GitHub Agentic Workflows

Agent of the Day – May 27, 2026

Every day, 236 agentic workflows run inside the gh-aw repository. Most complete quietly. A few fail in patterns worth tracking. And once a week, one workflow reads the entire fleet, scores it, and writes up what it found. That workflow is the Agent Performance Analyzer, and its run on May 27, 2026 produced the clearest signal in months.

Agent of the Day: Agent Performance Analyzer — Meta-Orchestrator

Section titled “Agent of the Day: Agent Performance Analyzer — Meta-Orchestrator”

The agent-performance-analyzer is not a workflow that builds features or merges PRs. Its job is to watch everything else. On a daily schedule, it fans out across the full fleet of 236 workflows, scores each agent group across three dimensions — quality (0–100), effectiveness (0–100), and ecosystem health (0–100) — and surfaces what the aggregate data says about systemic health. Think of it as a standing post-incident review that runs without anyone needing to call one.

Run #26515287616, logged on May 27, ran for 10.7 minutes and processed 12.2 million effective tokens. Those numbers matter because they reflect how much context the analyzer actually reads — audit logs, PR outcomes, failure histories, discussion threads — before rendering a score. This is not a lightweight health check.

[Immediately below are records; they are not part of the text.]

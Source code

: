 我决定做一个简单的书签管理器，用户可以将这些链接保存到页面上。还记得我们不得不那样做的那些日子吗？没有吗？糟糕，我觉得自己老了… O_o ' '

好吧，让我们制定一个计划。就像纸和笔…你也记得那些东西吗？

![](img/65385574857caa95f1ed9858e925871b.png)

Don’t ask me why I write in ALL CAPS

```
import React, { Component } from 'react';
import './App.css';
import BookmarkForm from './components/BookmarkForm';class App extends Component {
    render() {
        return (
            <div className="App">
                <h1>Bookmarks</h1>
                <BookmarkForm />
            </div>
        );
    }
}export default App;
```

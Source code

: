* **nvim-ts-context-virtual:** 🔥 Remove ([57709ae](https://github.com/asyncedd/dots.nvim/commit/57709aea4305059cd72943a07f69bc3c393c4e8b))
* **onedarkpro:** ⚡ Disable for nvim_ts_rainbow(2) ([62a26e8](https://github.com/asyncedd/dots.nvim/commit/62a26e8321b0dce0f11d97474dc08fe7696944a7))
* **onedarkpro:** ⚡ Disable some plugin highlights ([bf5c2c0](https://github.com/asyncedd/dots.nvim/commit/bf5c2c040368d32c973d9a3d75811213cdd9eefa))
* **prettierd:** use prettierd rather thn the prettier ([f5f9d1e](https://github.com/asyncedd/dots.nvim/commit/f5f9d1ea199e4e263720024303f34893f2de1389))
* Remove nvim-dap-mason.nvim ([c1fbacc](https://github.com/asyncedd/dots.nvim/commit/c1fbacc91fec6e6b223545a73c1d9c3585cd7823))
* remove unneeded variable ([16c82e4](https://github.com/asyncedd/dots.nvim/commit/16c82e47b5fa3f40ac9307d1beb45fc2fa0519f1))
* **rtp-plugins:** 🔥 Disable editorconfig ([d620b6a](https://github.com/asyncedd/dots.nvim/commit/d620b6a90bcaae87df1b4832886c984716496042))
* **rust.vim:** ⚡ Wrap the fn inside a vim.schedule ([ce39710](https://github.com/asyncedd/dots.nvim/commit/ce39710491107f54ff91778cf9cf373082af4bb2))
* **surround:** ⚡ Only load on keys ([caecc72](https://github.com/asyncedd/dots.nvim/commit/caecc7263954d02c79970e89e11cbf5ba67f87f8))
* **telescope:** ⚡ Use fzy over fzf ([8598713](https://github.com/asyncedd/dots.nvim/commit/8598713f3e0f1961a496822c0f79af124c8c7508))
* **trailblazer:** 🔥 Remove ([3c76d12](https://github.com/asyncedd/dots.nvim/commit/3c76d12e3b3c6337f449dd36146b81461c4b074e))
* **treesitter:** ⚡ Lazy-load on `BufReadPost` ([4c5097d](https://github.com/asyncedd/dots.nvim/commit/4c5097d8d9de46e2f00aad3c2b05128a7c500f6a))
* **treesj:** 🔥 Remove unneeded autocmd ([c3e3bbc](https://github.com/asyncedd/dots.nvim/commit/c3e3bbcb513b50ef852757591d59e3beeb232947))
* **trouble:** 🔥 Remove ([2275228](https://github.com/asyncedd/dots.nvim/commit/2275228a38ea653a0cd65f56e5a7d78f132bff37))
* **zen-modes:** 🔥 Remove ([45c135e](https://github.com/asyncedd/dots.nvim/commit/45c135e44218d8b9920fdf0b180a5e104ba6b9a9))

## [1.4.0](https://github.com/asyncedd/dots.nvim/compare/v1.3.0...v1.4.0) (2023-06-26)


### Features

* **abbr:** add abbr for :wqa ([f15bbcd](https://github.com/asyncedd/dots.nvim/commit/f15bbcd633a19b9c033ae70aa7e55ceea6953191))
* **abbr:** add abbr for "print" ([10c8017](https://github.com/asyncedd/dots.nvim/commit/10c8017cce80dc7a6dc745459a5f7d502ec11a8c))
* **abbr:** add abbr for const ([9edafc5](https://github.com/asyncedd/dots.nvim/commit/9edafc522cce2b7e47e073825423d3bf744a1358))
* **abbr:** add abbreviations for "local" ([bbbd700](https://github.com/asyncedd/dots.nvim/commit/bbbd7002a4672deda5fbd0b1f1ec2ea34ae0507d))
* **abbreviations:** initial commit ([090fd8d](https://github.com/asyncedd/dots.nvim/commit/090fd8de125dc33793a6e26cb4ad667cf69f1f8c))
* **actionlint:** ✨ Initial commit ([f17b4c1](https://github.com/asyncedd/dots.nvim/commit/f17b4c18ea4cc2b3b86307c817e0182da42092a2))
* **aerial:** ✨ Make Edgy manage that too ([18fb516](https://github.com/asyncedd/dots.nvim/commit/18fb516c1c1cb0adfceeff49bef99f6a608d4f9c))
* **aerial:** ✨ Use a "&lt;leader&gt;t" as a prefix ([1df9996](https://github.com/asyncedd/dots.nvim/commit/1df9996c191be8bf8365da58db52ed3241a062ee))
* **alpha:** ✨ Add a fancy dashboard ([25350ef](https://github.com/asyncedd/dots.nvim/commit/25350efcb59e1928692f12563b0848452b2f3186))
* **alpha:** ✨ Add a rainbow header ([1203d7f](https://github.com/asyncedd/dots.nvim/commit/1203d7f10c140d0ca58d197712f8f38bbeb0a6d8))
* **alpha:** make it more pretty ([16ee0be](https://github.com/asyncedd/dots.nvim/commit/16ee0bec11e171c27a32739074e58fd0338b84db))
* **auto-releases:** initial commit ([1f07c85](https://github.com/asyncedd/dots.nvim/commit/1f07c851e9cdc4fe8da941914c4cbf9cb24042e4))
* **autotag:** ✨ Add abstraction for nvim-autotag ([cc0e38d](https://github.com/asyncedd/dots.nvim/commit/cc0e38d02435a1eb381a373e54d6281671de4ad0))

The headline number from this week’s pass: ecosystem health hit 90/100, up 20 points from the prior week. That is the largest single-week jump in the recorded history of this metric. It is also a number that demands interpretation, not celebration. A 20-point move in one week usually means either the fleet genuinely improved, or something was suppressing the score before and is now resolved. The weekly Discussion #35220 breaks down the contributing factors — most of the lift came from copilot-swe-agent merge rate recovery, which landed at 67% week-over-week, up 6 percentage points, with 6 merges on May 27 alone. Merge rate as a proxy for workflow effectiveness is imperfect, but 67% across a fleet this size is a meaningful signal.

The top performers bear out that story. Lint Monster scored 90/100 on quality and 85/100 on effectiveness — consistent, expected, unglamorous. copilot-swe-agent followed at 88/100 quality and 84/100 effectiveness. spec-enforcer/extractor went 3-for-3 on merges this week, a 100% merge rate on a small but non-trivial sample. These are the parts of the fleet holding their line.

Quality, though, is flat. 74/100 for the fourth consecutive week. A plateau at week four is no longer noise. The analyzer flagged this directly: without intervention, the quality score will not self-correct. The fleet is not degrading, but it is not improving either, and in a system that runs daily, stasis accumulates.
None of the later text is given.